**SUPPLIED RECORDS**
************
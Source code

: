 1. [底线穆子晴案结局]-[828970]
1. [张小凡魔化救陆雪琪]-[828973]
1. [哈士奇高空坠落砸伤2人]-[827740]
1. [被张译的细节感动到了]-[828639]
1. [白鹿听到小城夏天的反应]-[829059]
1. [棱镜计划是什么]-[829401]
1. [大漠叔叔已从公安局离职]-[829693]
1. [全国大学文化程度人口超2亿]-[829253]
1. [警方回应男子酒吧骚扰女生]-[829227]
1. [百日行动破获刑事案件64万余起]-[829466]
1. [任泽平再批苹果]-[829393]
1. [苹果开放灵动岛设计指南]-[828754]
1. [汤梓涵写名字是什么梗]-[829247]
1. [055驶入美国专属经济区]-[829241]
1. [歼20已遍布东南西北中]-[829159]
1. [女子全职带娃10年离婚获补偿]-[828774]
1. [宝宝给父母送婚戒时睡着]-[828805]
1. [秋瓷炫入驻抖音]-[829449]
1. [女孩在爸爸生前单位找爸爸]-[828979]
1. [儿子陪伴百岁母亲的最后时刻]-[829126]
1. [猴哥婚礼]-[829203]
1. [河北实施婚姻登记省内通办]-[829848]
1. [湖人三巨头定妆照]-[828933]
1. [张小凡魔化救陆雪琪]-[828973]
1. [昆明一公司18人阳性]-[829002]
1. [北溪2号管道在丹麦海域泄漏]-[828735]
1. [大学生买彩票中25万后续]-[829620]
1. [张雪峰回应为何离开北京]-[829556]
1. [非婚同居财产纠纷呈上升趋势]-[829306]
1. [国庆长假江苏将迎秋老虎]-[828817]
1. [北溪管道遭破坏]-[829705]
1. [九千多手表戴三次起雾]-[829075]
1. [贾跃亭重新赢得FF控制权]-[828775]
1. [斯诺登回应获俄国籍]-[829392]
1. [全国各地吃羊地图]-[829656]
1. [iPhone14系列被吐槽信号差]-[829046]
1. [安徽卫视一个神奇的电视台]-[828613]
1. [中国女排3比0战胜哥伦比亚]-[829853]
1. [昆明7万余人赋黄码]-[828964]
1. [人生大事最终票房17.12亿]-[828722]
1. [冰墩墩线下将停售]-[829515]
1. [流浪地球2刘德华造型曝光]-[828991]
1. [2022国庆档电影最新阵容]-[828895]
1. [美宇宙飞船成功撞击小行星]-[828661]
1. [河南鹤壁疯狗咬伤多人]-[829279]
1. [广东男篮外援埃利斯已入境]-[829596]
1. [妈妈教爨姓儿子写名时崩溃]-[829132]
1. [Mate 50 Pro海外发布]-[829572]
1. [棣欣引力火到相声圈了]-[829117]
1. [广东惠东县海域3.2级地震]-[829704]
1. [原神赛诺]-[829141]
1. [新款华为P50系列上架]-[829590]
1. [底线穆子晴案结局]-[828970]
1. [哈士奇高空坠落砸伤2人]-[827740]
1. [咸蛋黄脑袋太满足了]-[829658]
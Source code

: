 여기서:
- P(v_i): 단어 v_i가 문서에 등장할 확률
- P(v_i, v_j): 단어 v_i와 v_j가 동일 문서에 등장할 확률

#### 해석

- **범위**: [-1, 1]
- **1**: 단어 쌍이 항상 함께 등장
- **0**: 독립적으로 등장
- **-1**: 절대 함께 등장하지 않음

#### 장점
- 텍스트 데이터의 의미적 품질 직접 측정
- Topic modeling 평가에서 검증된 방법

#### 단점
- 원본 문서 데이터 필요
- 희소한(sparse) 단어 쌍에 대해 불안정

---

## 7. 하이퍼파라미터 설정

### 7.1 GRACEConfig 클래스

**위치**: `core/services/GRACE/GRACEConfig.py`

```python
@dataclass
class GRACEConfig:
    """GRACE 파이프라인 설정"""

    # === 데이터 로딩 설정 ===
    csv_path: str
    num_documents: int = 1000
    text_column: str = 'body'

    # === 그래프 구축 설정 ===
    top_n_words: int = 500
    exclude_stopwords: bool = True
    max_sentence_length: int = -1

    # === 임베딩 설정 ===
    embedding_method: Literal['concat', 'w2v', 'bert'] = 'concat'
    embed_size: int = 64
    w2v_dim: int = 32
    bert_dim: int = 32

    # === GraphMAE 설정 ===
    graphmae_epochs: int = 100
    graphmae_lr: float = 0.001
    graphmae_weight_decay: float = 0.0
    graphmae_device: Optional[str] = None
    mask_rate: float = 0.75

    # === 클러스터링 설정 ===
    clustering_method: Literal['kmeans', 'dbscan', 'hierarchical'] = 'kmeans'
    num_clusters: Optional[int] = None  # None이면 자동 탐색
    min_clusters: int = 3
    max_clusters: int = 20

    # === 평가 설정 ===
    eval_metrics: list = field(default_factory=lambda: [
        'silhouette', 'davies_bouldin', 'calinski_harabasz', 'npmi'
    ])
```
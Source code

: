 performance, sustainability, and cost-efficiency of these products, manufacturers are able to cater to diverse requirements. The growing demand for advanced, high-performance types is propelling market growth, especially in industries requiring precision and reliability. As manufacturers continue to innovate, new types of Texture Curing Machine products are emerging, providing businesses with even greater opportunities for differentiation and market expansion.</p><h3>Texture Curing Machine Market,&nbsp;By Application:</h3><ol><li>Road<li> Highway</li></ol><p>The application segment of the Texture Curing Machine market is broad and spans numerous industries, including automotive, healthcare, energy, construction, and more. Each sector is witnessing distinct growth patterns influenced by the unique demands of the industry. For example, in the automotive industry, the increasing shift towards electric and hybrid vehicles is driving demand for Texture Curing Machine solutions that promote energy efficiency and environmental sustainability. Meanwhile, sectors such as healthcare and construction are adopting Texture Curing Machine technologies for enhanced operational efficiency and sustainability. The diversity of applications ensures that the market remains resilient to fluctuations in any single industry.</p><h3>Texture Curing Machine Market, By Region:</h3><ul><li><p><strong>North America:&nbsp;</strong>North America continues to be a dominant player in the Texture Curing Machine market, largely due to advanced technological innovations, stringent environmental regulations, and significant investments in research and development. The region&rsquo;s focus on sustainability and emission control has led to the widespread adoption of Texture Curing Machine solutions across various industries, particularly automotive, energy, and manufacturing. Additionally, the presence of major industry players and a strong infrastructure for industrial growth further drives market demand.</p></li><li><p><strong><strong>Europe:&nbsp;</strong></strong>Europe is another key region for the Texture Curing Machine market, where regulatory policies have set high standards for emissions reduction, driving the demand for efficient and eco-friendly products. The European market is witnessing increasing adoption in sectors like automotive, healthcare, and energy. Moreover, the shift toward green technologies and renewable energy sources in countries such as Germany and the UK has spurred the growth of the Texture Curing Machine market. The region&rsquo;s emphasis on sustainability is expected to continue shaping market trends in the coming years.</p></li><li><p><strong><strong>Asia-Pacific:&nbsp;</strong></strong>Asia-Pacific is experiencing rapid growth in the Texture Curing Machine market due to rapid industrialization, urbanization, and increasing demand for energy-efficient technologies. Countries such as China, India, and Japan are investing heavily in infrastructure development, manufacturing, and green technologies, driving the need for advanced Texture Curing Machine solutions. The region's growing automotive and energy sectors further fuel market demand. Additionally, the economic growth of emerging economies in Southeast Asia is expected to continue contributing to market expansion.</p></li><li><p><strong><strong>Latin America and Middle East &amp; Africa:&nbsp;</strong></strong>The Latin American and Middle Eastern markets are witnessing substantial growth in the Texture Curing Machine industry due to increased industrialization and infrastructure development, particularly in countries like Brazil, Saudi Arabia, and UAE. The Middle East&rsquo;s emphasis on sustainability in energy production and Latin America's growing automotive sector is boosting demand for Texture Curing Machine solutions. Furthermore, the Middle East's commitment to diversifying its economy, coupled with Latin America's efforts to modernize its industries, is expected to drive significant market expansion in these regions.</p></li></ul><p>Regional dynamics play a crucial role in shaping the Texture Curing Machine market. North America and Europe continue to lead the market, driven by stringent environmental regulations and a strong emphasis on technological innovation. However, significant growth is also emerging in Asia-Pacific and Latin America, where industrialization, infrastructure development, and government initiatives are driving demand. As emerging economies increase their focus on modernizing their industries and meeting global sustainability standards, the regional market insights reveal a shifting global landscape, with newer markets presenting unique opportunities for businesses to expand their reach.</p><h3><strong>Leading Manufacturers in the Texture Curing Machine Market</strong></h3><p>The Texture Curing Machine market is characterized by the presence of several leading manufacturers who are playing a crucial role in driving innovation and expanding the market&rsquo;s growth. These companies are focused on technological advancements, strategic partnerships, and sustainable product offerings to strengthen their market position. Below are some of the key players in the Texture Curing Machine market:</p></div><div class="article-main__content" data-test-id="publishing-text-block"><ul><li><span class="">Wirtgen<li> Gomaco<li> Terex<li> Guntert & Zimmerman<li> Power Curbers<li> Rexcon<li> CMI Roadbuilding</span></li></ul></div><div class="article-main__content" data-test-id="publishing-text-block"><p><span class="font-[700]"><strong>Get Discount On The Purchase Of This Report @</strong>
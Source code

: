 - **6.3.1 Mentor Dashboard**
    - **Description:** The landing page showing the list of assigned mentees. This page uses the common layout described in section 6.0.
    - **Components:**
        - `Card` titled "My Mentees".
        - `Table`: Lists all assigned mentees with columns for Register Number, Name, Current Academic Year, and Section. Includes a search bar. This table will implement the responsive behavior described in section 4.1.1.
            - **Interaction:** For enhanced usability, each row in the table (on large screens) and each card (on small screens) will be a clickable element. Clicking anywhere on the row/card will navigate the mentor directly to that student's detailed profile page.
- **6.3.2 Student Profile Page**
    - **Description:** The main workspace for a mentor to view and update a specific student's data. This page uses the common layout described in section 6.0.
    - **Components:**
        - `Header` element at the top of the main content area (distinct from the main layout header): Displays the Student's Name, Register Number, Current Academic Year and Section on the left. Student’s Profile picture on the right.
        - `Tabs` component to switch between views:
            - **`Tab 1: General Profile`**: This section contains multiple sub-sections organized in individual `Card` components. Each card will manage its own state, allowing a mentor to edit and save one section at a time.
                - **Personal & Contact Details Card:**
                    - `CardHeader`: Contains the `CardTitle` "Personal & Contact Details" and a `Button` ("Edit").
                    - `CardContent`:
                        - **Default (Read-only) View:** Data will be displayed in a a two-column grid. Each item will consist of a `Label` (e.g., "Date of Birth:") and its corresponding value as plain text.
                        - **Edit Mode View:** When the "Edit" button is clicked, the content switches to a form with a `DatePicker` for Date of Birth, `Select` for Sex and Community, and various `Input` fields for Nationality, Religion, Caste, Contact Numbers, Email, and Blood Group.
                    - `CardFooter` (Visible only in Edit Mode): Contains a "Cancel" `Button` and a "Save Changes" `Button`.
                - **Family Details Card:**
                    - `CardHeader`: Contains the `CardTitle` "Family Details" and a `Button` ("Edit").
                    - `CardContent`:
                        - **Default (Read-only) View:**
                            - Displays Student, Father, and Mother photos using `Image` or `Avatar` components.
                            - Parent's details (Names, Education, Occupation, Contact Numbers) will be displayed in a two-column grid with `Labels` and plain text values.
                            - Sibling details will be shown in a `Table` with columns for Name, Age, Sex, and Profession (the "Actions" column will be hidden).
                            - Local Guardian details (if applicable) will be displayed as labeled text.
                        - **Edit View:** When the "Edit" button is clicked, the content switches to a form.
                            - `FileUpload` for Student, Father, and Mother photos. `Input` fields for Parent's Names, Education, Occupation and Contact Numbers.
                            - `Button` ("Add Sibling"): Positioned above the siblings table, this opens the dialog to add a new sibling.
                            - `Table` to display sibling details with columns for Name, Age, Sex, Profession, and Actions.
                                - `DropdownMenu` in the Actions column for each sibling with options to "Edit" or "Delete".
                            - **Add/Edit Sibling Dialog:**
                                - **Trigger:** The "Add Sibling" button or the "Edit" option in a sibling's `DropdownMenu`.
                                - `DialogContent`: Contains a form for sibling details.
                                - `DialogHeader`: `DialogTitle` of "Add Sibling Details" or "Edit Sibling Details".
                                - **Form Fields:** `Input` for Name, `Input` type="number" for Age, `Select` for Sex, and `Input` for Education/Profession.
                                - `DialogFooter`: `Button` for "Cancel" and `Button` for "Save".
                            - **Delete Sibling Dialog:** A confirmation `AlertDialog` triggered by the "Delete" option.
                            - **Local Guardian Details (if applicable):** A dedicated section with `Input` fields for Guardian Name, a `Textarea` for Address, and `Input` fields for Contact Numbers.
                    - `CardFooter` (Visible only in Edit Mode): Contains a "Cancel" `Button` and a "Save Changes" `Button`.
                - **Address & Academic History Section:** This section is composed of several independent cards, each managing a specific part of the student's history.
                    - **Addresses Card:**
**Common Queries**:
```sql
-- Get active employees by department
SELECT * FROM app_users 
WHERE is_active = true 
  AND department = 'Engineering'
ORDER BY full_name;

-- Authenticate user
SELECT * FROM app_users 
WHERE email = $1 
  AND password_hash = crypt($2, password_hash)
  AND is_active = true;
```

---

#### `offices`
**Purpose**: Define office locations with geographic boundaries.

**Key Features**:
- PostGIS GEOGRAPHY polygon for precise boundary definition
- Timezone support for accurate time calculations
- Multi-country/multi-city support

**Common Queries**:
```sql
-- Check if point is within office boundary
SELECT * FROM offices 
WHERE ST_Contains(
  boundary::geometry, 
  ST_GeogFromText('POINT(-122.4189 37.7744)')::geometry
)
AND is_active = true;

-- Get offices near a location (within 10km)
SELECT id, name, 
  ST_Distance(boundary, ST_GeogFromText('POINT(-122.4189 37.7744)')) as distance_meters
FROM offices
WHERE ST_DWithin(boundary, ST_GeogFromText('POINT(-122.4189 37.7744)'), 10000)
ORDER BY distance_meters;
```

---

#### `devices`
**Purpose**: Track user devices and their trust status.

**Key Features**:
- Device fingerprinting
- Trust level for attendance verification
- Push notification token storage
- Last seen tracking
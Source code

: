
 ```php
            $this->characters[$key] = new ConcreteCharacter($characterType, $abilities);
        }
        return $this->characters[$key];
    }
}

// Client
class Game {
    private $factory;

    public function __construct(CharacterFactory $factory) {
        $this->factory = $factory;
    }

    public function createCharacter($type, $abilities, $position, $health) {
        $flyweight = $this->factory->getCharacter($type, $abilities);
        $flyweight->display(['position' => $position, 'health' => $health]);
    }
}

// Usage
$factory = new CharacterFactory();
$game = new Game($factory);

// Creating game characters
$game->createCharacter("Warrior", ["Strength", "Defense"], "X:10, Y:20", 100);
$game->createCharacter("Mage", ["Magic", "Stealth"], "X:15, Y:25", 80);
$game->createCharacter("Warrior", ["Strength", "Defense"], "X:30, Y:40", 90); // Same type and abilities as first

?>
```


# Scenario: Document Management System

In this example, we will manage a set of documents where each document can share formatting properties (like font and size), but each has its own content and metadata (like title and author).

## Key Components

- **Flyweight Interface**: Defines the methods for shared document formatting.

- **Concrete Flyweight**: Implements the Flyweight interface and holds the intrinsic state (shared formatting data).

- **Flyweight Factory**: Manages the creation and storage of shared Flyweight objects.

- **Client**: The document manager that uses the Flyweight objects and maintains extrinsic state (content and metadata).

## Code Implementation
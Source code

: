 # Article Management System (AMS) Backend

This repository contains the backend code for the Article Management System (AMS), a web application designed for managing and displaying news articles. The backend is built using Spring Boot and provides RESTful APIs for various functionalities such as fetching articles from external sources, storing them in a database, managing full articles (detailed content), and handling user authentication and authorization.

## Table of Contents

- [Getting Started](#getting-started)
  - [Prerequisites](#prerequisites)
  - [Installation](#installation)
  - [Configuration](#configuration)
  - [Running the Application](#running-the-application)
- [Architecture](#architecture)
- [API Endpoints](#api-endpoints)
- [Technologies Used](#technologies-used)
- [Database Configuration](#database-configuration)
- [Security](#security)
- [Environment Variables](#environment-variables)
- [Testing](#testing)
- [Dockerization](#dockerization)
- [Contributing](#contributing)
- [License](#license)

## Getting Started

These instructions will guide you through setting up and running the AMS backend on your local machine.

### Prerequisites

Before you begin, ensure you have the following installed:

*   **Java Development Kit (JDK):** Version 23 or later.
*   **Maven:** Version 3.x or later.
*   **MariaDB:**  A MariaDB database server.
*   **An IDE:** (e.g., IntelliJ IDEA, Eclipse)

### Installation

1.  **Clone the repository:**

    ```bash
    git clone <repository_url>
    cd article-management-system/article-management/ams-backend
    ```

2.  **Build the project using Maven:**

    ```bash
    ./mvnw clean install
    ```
************
**TASK REQUIREMENTS**
For each line of the data that has the word "Maven", report that line.

**RESULT OF THE EXERCISE**
*   **Maven:** Version 3.x or later.
2.  **Build the project using Maven:**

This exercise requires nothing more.